◆ **Assigned task**
Print the lines in the listing below that fall between the line with "- Real-time synchronization." and the line with "- Optional: Define", those two lines included, exactly as they stand and with nothing else.

◆ **Dataset**
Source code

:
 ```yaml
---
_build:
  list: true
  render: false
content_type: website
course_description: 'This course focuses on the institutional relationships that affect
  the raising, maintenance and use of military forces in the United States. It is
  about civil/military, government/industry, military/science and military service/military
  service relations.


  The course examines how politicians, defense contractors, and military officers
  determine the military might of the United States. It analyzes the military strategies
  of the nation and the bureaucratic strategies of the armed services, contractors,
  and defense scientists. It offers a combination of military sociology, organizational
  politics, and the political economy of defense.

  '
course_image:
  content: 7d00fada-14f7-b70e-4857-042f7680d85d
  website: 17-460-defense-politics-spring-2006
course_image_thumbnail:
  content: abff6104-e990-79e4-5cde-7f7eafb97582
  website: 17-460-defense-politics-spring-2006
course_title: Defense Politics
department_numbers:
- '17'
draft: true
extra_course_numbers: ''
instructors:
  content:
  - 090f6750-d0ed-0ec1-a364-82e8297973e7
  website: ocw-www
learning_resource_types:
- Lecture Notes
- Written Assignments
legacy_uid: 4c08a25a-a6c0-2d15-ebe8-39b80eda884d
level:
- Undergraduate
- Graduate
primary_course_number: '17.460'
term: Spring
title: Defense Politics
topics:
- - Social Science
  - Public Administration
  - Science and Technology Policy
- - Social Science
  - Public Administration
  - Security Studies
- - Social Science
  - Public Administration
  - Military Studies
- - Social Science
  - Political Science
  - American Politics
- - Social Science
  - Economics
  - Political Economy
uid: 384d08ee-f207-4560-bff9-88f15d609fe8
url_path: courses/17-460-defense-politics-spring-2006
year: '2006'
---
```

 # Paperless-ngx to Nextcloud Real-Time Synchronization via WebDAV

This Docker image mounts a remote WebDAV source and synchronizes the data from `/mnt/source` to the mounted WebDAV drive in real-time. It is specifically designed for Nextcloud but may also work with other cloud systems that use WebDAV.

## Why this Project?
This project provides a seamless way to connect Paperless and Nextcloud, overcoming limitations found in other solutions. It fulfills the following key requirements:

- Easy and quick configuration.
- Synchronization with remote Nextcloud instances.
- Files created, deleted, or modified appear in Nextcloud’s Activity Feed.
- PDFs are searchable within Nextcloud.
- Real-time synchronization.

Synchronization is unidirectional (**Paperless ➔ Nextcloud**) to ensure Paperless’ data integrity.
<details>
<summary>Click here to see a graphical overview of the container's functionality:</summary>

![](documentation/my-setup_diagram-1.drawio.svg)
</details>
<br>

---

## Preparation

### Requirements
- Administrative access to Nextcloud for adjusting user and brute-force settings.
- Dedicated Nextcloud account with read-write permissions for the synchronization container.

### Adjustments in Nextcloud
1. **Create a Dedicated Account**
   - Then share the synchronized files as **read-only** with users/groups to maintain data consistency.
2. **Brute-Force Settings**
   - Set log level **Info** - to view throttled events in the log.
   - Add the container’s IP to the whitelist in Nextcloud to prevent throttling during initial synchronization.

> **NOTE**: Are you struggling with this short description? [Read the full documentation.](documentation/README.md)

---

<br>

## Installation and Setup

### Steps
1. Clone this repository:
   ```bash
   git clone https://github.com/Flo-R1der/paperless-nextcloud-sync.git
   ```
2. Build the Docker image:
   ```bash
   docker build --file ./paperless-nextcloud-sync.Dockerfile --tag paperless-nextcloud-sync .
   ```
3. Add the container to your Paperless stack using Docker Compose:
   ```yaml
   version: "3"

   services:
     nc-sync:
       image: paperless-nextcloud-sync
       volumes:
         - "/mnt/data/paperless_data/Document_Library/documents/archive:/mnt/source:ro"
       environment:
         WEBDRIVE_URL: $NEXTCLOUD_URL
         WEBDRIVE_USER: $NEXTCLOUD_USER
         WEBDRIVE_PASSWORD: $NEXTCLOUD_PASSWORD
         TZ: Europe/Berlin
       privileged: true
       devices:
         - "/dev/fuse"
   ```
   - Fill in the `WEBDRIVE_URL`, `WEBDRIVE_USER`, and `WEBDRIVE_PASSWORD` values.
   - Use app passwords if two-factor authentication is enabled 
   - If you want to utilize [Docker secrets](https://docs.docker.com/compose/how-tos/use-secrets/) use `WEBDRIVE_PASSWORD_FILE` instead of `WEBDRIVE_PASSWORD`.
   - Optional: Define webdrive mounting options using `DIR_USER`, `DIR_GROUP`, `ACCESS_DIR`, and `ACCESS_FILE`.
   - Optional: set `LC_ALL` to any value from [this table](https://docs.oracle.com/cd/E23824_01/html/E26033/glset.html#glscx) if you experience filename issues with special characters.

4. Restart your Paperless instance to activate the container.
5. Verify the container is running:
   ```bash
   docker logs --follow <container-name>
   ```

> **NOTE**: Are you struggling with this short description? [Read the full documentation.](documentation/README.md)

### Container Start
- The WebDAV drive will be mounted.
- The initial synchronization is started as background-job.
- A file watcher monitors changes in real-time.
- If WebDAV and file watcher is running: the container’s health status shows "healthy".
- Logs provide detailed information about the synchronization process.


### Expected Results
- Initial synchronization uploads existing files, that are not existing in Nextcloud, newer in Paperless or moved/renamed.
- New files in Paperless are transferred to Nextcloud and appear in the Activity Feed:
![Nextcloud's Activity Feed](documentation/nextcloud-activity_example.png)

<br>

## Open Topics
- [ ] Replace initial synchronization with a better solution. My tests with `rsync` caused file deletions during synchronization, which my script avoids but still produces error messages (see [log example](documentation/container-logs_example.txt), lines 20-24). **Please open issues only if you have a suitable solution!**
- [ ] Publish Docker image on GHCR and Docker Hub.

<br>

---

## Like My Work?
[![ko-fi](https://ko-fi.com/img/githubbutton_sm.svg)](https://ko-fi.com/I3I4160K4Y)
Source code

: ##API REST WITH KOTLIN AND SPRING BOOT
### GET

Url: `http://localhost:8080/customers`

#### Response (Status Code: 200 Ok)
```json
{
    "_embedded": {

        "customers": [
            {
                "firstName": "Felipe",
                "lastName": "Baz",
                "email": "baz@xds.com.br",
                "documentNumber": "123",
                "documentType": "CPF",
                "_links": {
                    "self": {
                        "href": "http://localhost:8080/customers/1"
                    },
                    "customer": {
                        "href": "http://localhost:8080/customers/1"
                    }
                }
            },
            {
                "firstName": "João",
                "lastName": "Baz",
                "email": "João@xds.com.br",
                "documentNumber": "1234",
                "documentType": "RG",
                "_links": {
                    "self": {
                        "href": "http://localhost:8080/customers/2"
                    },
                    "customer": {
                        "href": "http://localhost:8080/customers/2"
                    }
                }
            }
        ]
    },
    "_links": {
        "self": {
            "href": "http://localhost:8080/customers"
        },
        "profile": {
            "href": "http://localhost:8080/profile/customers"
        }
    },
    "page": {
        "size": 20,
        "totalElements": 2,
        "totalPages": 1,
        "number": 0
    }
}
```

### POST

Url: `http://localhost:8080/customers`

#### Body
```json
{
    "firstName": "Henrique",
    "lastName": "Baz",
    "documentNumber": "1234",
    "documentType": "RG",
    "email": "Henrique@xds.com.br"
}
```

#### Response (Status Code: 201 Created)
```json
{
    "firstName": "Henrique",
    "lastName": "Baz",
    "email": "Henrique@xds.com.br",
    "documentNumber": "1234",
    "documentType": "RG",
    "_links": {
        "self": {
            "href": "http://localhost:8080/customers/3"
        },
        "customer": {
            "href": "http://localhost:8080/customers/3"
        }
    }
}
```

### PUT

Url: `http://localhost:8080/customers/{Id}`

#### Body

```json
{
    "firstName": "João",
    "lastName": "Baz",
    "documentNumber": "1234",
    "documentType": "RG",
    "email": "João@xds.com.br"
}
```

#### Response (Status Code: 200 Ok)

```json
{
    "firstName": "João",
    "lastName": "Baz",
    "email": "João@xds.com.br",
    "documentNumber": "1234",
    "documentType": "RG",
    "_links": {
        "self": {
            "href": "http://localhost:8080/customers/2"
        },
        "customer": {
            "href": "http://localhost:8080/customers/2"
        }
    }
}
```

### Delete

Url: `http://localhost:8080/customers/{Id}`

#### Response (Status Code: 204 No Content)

◆ **Exercise response**
- Real-time synchronization.

Synchronization is unidirectional (**Paperless ➔ Nextcloud**) to ensure Paperless’ data integrity.
<details>
<summary>Click here to see a graphical overview of the container's functionality:</summary>

![](documentation/my-setup_diagram-1.drawio.svg)
</details>
<br>

---

## Preparation

### Requirements
- Administrative access to Nextcloud for adjusting user and brute-force settings.
- Dedicated Nextcloud account with read-write permissions for the synchronization container.

### Adjustments in Nextcloud
1. **Create a Dedicated Account**
   - Then share the synchronized files as **read-only** with users/groups to maintain data consistency.
2. **Brute-Force Settings**
   - Set log level **Info** - to view throttled events in the log.
   - Add the container’s IP to the whitelist in Nextcloud to prevent throttling during initial synchronization.

> **NOTE**: Are you struggling with this short description? [Read the full documentation.](documentation/README.md)

---

<br>

## Installation and Setup

### Steps
1. Clone this repository:
   ```bash
   git clone https://github.com/Flo-R1der/paperless-nextcloud-sync.git
   ```
2. Build the Docker image:
   ```bash
   docker build --file ./paperless-nextcloud-sync.Dockerfile --tag paperless-nextcloud-sync .
   ```
3. Add the container to your Paperless stack using Docker Compose:
   ```yaml
   version: "3"

   services:
     nc-sync:
       image: paperless-nextcloud-sync
       volumes:
         - "/mnt/data/paperless_data/Document_Library/documents/archive:/mnt/source:ro"
       environment:
         WEBDRIVE_URL: $NEXTCLOUD_URL
         WEBDRIVE_USER: $NEXTCLOUD_USER
         WEBDRIVE_PASSWORD: $NEXTCLOUD_PASSWORD
         TZ: Europe/Berlin
       privileged: true
       devices:
         - "/dev/fuse"
   ```
   - Fill in the `WEBDRIVE_URL`, `WEBDRIVE_USER`, and `WEBDRIVE_PASSWORD` values.
   - Use app passwords if two-factor authentication is enabled 
   - If you want to utilize [Docker secrets](https://docs.docker.com/compose/how-tos/use-secrets/) use `WEBDRIVE_PASSWORD_FILE` instead of `WEBDRIVE_PASSWORD`.
   - Optional: Define webdrive mounting options using `DIR_USER`, `DIR_GROUP`, `ACCESS_DIR`, and `ACCESS_FILE`.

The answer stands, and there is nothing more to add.